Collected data
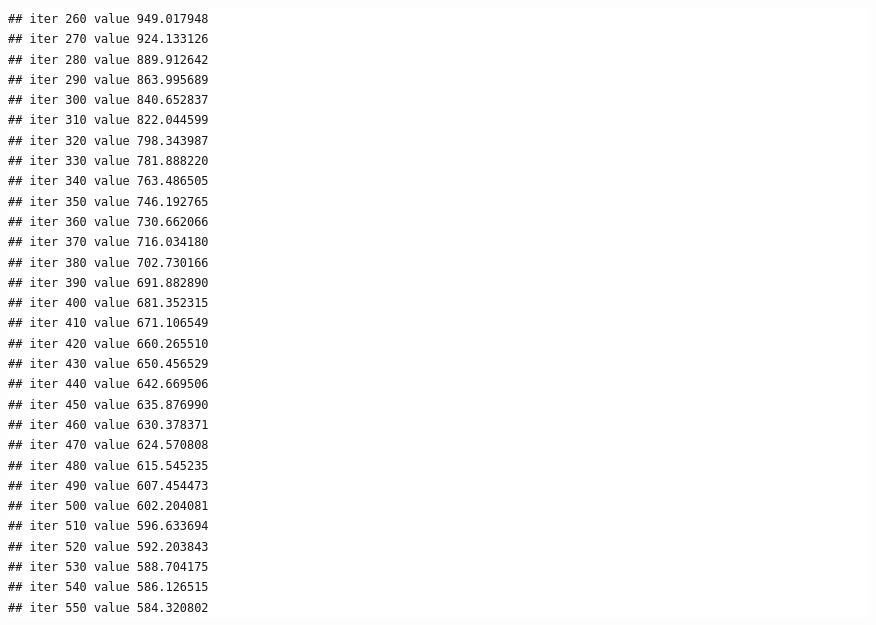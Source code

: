     ## iter 260 value 949.017948
    ## iter 270 value 924.133126
    ## iter 280 value 889.912642
    ## iter 290 value 863.995689
    ## iter 300 value 840.652837
    ## iter 310 value 822.044599
    ## iter 320 value 798.343987
    ## iter 330 value 781.888220
    ## iter 340 value 763.486505
    ## iter 350 value 746.192765
    ## iter 360 value 730.662066
    ## iter 370 value 716.034180
    ## iter 380 value 702.730166
    ## iter 390 value 691.882890
    ## iter 400 value 681.352315
    ## iter 410 value 671.106549
    ## iter 420 value 660.265510
    ## iter 430 value 650.456529
    ## iter 440 value 642.669506
    ## iter 450 value 635.876990
    ## iter 460 value 630.378371
    ## iter 470 value 624.570808
    ## iter 480 value 615.545235
    ## iter 490 value 607.454473
    ## iter 500 value 602.204081
    ## iter 510 value 596.633694
    ## iter 520 value 592.203843
    ## iter 530 value 588.704175
    ## iter 540 value 586.126515
    ## iter 550 value 584.320802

> [What the task asks]:
Find the line that contains "## iter 320 value 798.343987" in the data above. Reproduce it and every later line exactly, through the last one.

> [Task result]:
    ## iter 320 value 798.343987
    ## iter 330 value 781.888220
    ## iter 340 value 763.486505
    ## iter 350 value 746.192765
    ## iter 360 value 730.662066
    ## iter 370 value 716.034180
    ## iter 380 value 702.730166
    ## iter 390 value 691.882890
    ## iter 400 value 681.352315
    ## iter 410 value 671.106549
    ## iter 420 value 660.265510
    ## iter 430 value 650.456529
    ## iter 440 value 642.669506
    ## iter 450 value 635.876990
    ## iter 460 value 630.378371
    ## iter 470 value 624.570808
    ## iter 480 value 615.545235
    ## iter 490 value 607.454473
    ## iter 500 value 602.204081
    ## iter 510 value 596.633694
    ## iter 520 value 592.203843
    ## iter 530 value 588.704175
    ## iter 540 value 586.126515
    ## iter 550 value 584.320802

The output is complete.